It was a difficult decision to take them out. I know that it's not best for their health to be transported and kept in tropical conditions, but then again it is best for my health to have them with me. I'd rather enjoy them now, even if it means their lives decrease a little.

Now that all this is said and done, I have to work out how best to store them. They all have plastic sleeves and I've given them a good cupboard in the center of the house, away from the possibility of damp and sunlight. Right now, the climate is perfect--cool mid 20C, dependable and dry, but in a few month it's going to get hot. Outside it will certainly exceed 40C; indoors it won't be so bad, but definitely more than the recommended 18-21C (Wikipedia). Should I expect them to sustain significant damage under these conditions? Do I risk warping them, or worse?

Then there's the monsson season. It rains more than you can possibly imagine here--more or less nonstop from July to September. The sleeves will be very susceptible to mold (everything rots in the wet season). I'm seriously thinking of wrapping everything up watertight, filling the cupboard with silica jell and locking it up until the rains finish. (I have plenty of CDs to listen to in the mean time!)
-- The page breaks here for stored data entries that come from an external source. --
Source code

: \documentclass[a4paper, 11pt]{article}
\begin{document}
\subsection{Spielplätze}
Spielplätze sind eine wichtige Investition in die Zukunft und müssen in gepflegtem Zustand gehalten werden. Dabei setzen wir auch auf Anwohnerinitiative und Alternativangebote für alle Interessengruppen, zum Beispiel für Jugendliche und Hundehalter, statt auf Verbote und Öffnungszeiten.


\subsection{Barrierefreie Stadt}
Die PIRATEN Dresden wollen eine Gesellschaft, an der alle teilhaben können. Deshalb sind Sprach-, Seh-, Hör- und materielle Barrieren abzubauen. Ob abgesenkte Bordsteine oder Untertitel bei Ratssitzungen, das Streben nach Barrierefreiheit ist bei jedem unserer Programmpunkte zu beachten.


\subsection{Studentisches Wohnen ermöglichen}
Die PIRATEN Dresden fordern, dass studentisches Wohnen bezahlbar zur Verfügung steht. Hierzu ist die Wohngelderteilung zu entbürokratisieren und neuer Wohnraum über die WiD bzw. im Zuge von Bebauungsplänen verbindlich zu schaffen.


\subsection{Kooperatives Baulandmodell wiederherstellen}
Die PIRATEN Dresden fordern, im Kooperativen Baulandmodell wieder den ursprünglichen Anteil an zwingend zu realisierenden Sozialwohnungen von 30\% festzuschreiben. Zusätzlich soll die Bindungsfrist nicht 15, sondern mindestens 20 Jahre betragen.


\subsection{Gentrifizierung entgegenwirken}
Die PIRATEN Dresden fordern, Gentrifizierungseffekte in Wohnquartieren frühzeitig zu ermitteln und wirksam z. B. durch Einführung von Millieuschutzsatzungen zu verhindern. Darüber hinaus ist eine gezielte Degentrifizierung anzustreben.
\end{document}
Basically, what I would like to find out is whether the 18-21C recommendation for archivists or whether it is a something I need to pay serious attention to. I could get a climate control for the cuppboard, I suppose, but I don't want to unless I really have to. My instinct says that my records are tough and the collection will survive. I've bought vinly out here that have clearly been baking in the Calcutta sun for 30 years, and they still sound fine. I have also scavanged a few off the ground after the flood in New Orleans. I wouldn't say that they played well after surviving being decontaminated in bleach water, but they definitely played.

Does anyone have any advise to share? Or anecdotes? I will welcome the off-topic.